• [DESCRIPTION OF THE TASK]
Return only the lines from the top of the data down to the one that holds "The cell formulas", both included, without any pictures.

━━ RECORDS TO PROCESS

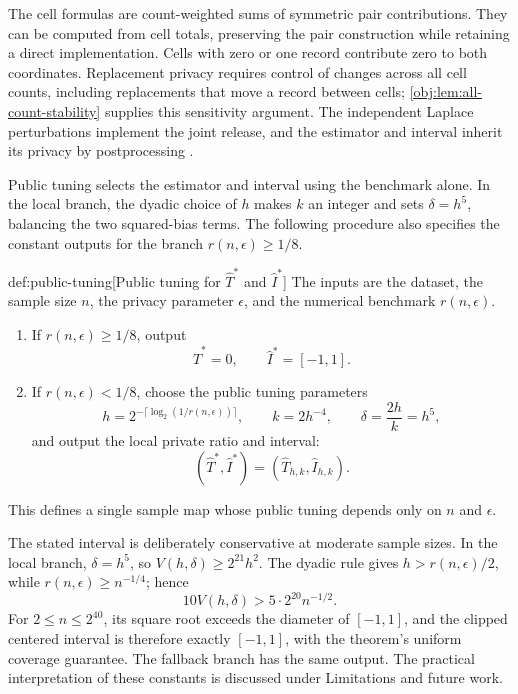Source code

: The cell formulas are count-weighted sums of symmetric pair contributions. They can be computed from cell totals, preserving the pair construction while retaining a direct implementation. Cells with zero or one record contribute zero to both coordinates. Replacement privacy requires control of changes across all cell counts, including replacements that move a record between cells; \cref{obj:lem:all-count-stability} supplies this sensitivity argument. The independent Laplace perturbations implement the joint release, and the estimator and interval inherit its privacy by postprocessing \citep{Dwork2006,Dwork2014}.

Public tuning selects the estimator  and interval  using the benchmark alone. In the local branch, the dyadic choice of \(h\) makes \(k\) an integer and sets \(\delta=h^5\), balancing the two squared-bias terms. The following procedure also specifies the constant outputs for the branch \(r(n,\epsilon)\ge1/8\).
\begin{algorithmv}{def:public-tuning}[Public tuning for \(\widehat T^*\) and \(\widehat I^*\)]
The inputs are the dataset, the sample size \(n\), the privacy parameter \(\epsilon\), and the numerical benchmark \(r(n,\epsilon)\).
\begin{enumerate}
\item If \(r(n,\epsilon)\ge1/8\), output
\[
\widehat T^*=0,
\qquad
\widehat I^*=[-1,1].
\]

\item If \(r(n,\epsilon)<1/8\), choose the public tuning parameters
\[
h=2^{-\lceil\log_2(1/r(n,\epsilon))\rceil},
\qquad
k=2h^{-4},
\qquad
\delta=\frac{2h}{k}=h^5,
\]
and output the local private ratio and interval:
\[
(\widehat T^*,\widehat I^*)
=
(\widehat T_{h,k},\widehat I_{h,k}).
\]
\end{enumerate}
This defines a single sample map whose public tuning depends only on \(n\) and \(\epsilon\).
\end{algorithmv}

The stated interval is deliberately conservative at moderate sample sizes. In the local branch, \(\delta=h^5\), so \(V(h,\delta)\ge 2^{21}h^2\). The dyadic rule gives \(h>r(n,\epsilon)/2\), while \(r(n,\epsilon)\ge n^{-1/4}\); hence
\[
10V(h,\delta)>5\cdot 2^{20}n^{-1/2}.
\]
For \(2\le n\le 2^{40}\), its square root exceeds the diameter of \([-1,1]\), and the clipped centered interval is therefore exactly \([-1,1]\), with the theorem's uniform coverage guarantee. The fallback branch has the same output. The practical interpretation of these constants is discussed under Limitations and future work.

━━━━

• [YOUR RESPONSE]
Source code

: The cell formulas are count-weighted sums of symmetric pair contributions. They can be computed from cell totals, preserving the pair construction while retaining a direct implementation. Cells with zero or one record contribute zero to both coordinates. Replacement privacy requires control of changes across all cell counts, including replacements that move a record between cells; \cref{obj:lem:all-count-stability} supplies this sensitivity argument. The independent Laplace perturbations implement the joint release, and the estimator and interval inherit its privacy by postprocessing \citep{Dwork2006,Dwork2014}.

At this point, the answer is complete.